2022 Mac Studio (20-core M1 Ultra) Review

[+] microtonal|3 years ago|reply

Above, we’re looking at parallel performance of the NASA USM3D CFD solver as it computes flow over a classic NACA 0012 airfoil section at low speed conditions.

If this solver relies on matrix multiplication and uses the macOS Accelerate framework, you are seeing this speedup because M1 Macs have AMX matrix multiplication co-processors. In single precision GEMM, the M1 is faster than an 8 core Ryzen 3700X and a bit slower than a 12 core Ryzen 5900X. The M1 Pro doubles the GFLOPS of the M1 (due to having AMX co-processors for both performance core clusters). And the M1 Ultra again doubles the GFLOPs (4 performance core clusters, each with an AMX unit).

Single-precision matrix multiplication benchmark results for the Ryzen 3700X/3900X and Apple M1/M1 Pro/M1 Ultra are here:

https://twitter.com/danieldekok/status/1511348597215961093?s...

[+] JohnTHaller|3 years ago|reply

The 5900X can do 24 threads, so why artificially limit it to 16 threads? Unless that's because the M1 Ultra has 16 performance cores. Why include the 3 year old 3700X? Why not include the 32 thread 5950X which can be had in a complete system for 1/3 the price of the Mac Studio M1 Ultra?

[+] snapcore|3 years ago|reply

The scaling curve is different from the other cpus which implies the performance bottleneck is not in matrix multiplication (which would be nearly linear on the older cpus because it is embarrassingly parallel).

[+] bee_rider|3 years ago|reply

Just for anyone as out of touch with the MacOS ecosystem as me: Accelerate includes a BLAS implementation, so at least seems plausible (depending on how this library was compiled) that their special instructions might have been used.
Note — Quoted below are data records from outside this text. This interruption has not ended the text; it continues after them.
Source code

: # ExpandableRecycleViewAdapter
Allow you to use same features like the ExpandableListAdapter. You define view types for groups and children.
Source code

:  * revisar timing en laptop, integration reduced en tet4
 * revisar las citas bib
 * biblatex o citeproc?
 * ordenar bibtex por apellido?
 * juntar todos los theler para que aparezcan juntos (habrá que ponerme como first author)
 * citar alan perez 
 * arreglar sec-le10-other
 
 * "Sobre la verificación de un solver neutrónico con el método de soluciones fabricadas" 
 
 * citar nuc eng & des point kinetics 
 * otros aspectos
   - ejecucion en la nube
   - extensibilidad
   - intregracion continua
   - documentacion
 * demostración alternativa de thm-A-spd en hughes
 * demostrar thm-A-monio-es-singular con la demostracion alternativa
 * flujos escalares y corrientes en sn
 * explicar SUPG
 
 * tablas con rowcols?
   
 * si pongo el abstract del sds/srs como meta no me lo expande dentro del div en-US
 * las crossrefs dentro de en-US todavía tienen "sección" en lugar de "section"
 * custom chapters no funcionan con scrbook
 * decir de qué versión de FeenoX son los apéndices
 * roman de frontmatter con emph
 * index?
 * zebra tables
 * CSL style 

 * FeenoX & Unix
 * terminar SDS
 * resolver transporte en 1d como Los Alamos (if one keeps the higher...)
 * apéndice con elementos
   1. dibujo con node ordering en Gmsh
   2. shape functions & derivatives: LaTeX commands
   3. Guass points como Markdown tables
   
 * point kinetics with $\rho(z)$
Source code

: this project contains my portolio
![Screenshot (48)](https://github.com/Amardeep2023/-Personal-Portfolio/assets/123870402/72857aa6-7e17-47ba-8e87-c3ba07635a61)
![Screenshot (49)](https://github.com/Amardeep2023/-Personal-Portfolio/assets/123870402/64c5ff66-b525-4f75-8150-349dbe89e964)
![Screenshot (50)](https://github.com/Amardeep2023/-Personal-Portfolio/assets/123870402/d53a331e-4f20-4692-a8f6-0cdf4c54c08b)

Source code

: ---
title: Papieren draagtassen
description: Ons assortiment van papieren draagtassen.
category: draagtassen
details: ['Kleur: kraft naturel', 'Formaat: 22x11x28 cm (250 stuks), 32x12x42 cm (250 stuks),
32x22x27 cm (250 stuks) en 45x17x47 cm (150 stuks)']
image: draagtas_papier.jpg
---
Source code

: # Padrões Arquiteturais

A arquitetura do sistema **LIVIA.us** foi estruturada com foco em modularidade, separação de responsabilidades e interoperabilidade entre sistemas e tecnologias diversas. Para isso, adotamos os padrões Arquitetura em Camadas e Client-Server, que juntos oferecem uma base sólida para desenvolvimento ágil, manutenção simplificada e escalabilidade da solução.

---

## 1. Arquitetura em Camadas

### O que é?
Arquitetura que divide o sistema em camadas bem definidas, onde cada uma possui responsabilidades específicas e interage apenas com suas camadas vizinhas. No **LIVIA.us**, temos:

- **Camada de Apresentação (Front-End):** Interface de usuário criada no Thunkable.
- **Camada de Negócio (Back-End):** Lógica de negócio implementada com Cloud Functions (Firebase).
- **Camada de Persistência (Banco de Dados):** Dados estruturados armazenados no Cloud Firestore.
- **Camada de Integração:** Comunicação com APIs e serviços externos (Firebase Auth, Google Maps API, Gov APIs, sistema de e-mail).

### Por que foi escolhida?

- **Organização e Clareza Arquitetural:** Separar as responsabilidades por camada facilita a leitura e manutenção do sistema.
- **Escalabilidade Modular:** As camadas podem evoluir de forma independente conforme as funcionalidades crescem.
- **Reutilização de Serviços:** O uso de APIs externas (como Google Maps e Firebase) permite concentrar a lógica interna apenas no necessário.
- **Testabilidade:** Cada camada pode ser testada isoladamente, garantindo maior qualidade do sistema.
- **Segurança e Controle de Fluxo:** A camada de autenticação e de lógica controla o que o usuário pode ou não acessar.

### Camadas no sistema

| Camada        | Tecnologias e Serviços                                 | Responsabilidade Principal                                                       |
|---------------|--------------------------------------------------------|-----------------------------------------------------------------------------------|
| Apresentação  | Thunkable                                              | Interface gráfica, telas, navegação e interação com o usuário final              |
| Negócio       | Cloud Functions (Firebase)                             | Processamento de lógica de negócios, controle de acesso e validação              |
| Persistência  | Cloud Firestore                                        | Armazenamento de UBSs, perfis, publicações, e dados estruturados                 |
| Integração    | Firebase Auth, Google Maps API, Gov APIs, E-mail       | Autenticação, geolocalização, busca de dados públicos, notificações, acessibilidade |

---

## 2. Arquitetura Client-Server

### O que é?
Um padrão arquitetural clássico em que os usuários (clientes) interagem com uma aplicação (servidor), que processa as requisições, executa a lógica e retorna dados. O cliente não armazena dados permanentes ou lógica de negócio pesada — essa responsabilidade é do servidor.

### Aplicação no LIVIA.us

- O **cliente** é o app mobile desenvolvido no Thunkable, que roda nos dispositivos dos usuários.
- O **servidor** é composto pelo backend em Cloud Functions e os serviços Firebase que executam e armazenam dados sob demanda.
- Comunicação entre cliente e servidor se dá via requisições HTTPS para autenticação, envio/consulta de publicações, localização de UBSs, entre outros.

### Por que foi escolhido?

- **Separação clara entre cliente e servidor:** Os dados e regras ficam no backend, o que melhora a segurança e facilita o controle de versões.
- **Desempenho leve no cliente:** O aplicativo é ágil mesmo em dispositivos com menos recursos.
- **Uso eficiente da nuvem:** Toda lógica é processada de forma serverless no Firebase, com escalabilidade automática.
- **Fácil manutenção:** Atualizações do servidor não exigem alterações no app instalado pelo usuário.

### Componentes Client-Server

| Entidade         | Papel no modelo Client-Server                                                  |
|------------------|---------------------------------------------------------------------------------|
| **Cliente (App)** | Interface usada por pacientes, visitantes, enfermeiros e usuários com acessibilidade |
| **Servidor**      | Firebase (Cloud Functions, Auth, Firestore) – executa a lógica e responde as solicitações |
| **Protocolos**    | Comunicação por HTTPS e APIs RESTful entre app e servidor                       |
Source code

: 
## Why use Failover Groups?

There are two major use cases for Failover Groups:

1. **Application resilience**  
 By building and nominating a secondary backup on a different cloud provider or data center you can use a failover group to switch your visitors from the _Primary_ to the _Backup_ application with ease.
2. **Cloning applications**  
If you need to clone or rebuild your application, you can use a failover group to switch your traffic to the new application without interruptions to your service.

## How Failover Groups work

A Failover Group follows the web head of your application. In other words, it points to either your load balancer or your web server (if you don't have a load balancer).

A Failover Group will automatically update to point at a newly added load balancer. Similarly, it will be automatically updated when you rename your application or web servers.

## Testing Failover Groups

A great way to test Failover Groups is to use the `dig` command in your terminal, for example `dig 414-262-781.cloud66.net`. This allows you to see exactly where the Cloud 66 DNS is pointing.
[+] stephencanon|3 years ago|reply

If it were taking advantage of Accelerate, the performance would be much higher, but also the scaling would be quite different. Look at the scaling in the tweet you linked--it's anything but linear in the number of cores used.

[+] staticfloat|3 years ago|reply

This linear scaling per-core doesn't match my experience with using the AMX co-processor. In my experience, on the M1 and the M1 Pro, there are a limited number of AMX co-processors that is independent of the number of cores within the M1 chip. I wrote an SO answer exploring some of the performance implications of this [0], and since I wrote that another more knowledgable poster has added more information [1]. One of the key takeaways is that appears to be one AMX coprocessor per "complex", leading us to hypothesize that the M1 Pro contains 2 AMX co-processors.
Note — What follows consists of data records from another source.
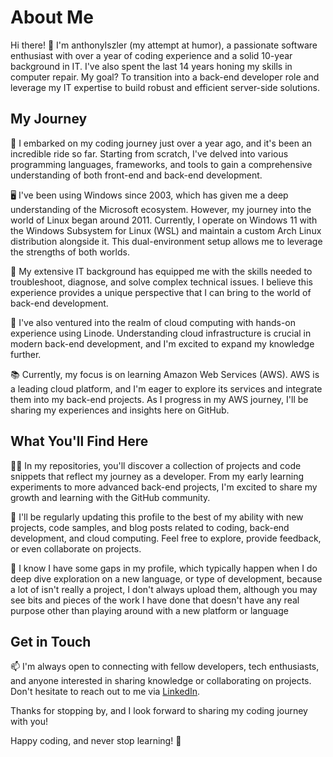 # About Me

Hi there! 👋 I'm anthonyIszler (my attempt at humor), a passionate software enthusiast with over a year of coding experience and a solid 10-year background in IT. I've also spent the last 14 years honing my skills in computer repair. My goal? To transition into a back-end developer role and leverage my IT expertise to build robust and efficient server-side solutions.

## My Journey

🚀 I embarked on my coding journey just over a year ago, and it's been an incredible ride so far. Starting from scratch, I've delved into various programming languages, frameworks, and tools to gain a comprehensive understanding of both front-end and back-end development.

🖥️ I've been using Windows since 2003, which has given me a deep understanding of the Microsoft ecosystem. However, my journey into the world of Linux began around 2011. Currently, I operate on Windows 11 with the Windows Subsystem for Linux (WSL) and maintain a custom Arch Linux distribution alongside it. This dual-environment setup allows me to leverage the strengths of both worlds.

🔧 My extensive IT background has equipped me with the skills needed to troubleshoot, diagnose, and solve complex technical issues. I believe this experience provides a unique perspective that I can bring to the world of back-end development.

🔌 I've also ventured into the realm of cloud computing with hands-on experience using Linode. Understanding cloud infrastructure is crucial in modern back-end development, and I'm excited to expand my knowledge further.

📚 Currently, my focus is on learning Amazon Web Services (AWS). AWS is a leading cloud platform, and I'm eager to explore its services and integrate them into my back-end projects. As I progress in my AWS journey, I'll be sharing my experiences and insights here on GitHub.

## What You'll Find Here

👨‍💻 In my repositories, you'll discover a collection of projects and code snippets that reflect my journey as a developer. From my early learning experiments to more advanced back-end projects, I'm excited to share my growth and learning with the GitHub community.

📝 I'll be regularly updating this profile to the best of my ability with new projects, code samples, and blog posts related to coding, back-end development, and cloud computing. Feel free to explore, provide feedback, or even collaborate on projects.

👾 I know I have some gaps in my profile, which typically happen when I do deep dive exploration on a new language, or type of development, because a lot of isn't really a project, I don't always upload them, although you may see bits and pieces of the work I have done that doesn't have any real purpose other than playing around with a new platform or language 

## Get in Touch

📫 I'm always open to connecting with fellow developers, tech enthusiasts, and anyone interested in sharing knowledge or collaborating on projects. Don't hesitate to reach out to me via [LinkedIn](https://www.linkedin.com/in/anthony-iszler-6081b8257/).

Thanks for stopping by, and I look forward to sharing my coding journey with you!

Happy coding, and never stop learning! 🚀
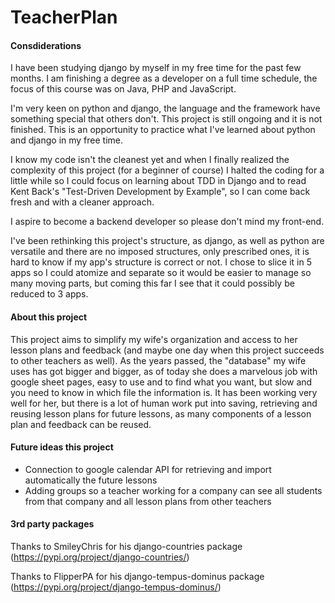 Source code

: # TeacherPlan

#### Consdiderations ####

I have been studying django by myself in my free time for the past few months. I am finishing a degree as a developer on a full time schedule, the focus of this course was on Java, PHP and JavaScript. 

I'm very keen on python and django, the language and the framework have something special that others don't. This project is still ongoing and it is not finished. This is an opportunity to practice what I've learned about python and django in my free time.

I know my code isn't the cleanest yet and when I finally realized the complexity of this project (for a beginner of course) I halted the coding for a little while so I could focus on learning about TDD in Django and to read Kent Back's "Test-Driven Development by Example", so I can come back fresh and with a cleaner approach.

I aspire to become a backend developer so please don't mind my front-end.

I've been rethinking this project's structure, as django, as well as python are versatile and there are no imposed structures, only prescribed ones, it is hard to know if my app's structure is correct or not. I chose to slice it in 5 apps so I could atomize and separate so it would be easier to manage so many moving parts, but coming this far I see that it could possibly be reduced to 3 apps.


#### About this project ###

This project aims to simplify my wife's organization and access to her lesson plans and feedback (and maybe one day when this project succeeds to other teachers as well). As the years passed, the "database" my wife uses has got bigger and bigger, as of today she does a marvelous job with google sheet pages, easy to use and to find what you want, but slow and you need to know in which file the information is. It has been working very well for her, but there is a lot of human work put into saving, retrieving and reusing lesson plans for future lessons, as many components of a lesson plan and feedback can be reused.


#### Future ideas this project ####


- Connection to google calendar API for retrieving and import automatically the future lessons
- Adding groups so a teacher working for a company can see all students from that company and all lesson plans from other teachers



#### 3rd party packages ####

Thanks to SmileyChris for his django-countries package (https://pypi.org/project/django-countries/)

Thanks to FlipperPA for his django-tempus-dominus package (https://pypi.org/project/django-tempus-dominus/)
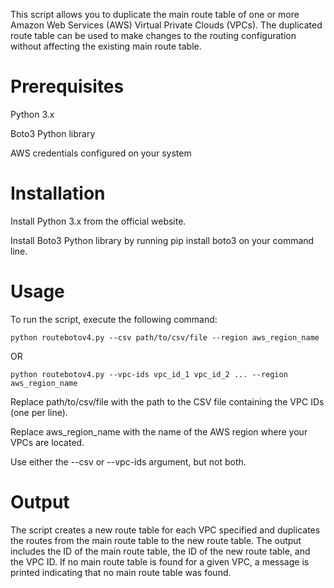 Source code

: This script allows you to duplicate the main route table of one or more Amazon Web Services (AWS) Virtual Private Clouds (VPCs). The duplicated route table can be used to make changes to the routing configuration without affecting the existing main route table.

# Prerequisites

Python 3.x

Boto3 Python library

AWS credentials configured on your system

# Installation

Install Python 3.x from the official website.

Install Boto3 Python library by running pip install boto3 on your command line.

# Usage

To run the script, execute the following command:

    python routebotov4.py --csv path/to/csv/file --region aws_region_name

OR

    python routebotov4.py --vpc-ids vpc_id_1 vpc_id_2 ... --region aws_region_name

Replace path/to/csv/file with the path to the CSV file containing the VPC IDs (one per line).

Replace aws_region_name with the name of the AWS region where your VPCs are located.

Use either the --csv or --vpc-ids argument, but not both.

# Output

The script creates a new route table for each VPC specified and duplicates the routes from the main route table to the new route table. The output includes the ID of the main route table, the ID of the new route table, and the VPC ID. If no main route table is found for a given VPC, a message is printed indicating that no main route table was found.
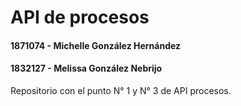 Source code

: # API de procesos 

#### 1871074 - Michelle González Hernández
#### 1832127 - Melissa González Nebrijo 

Repositorio con el punto N° 1 y N° 3 de API procesos.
This is supported by taking the code found in the gist [2] linked from my SO answer and running it on my M1 Pro. Compiling it, we get `dgesv_accelerate` which uses Accelerate to solve a medium-size linear algebra problem, that typically takes ~8s to finish on my M1 Pro. While running, `htop` reports that the process is pegging two cores (analogous to the result in my original SO answer on the M1 pegging one core; this supports the idea that the M1 Pro contains two AMX co-processors). If we run two `dgesv_accelerate` processes in parallel, we see that they take ~15 seconds to finish. So there is some small speedup, but it's very small. And if we run four processes in parallel, we see that they take ~32 seconds to finish.

All in all, the kind of linear scaling shown in the article doesn't map well to the limited number of AMX co-processors available in Apple hardware, as we would expect the M1 Max to contain maybe 8 co-processors at most. This means we should see parallelism step up in 8 steps, rather than 20 steps as was shown in the graph.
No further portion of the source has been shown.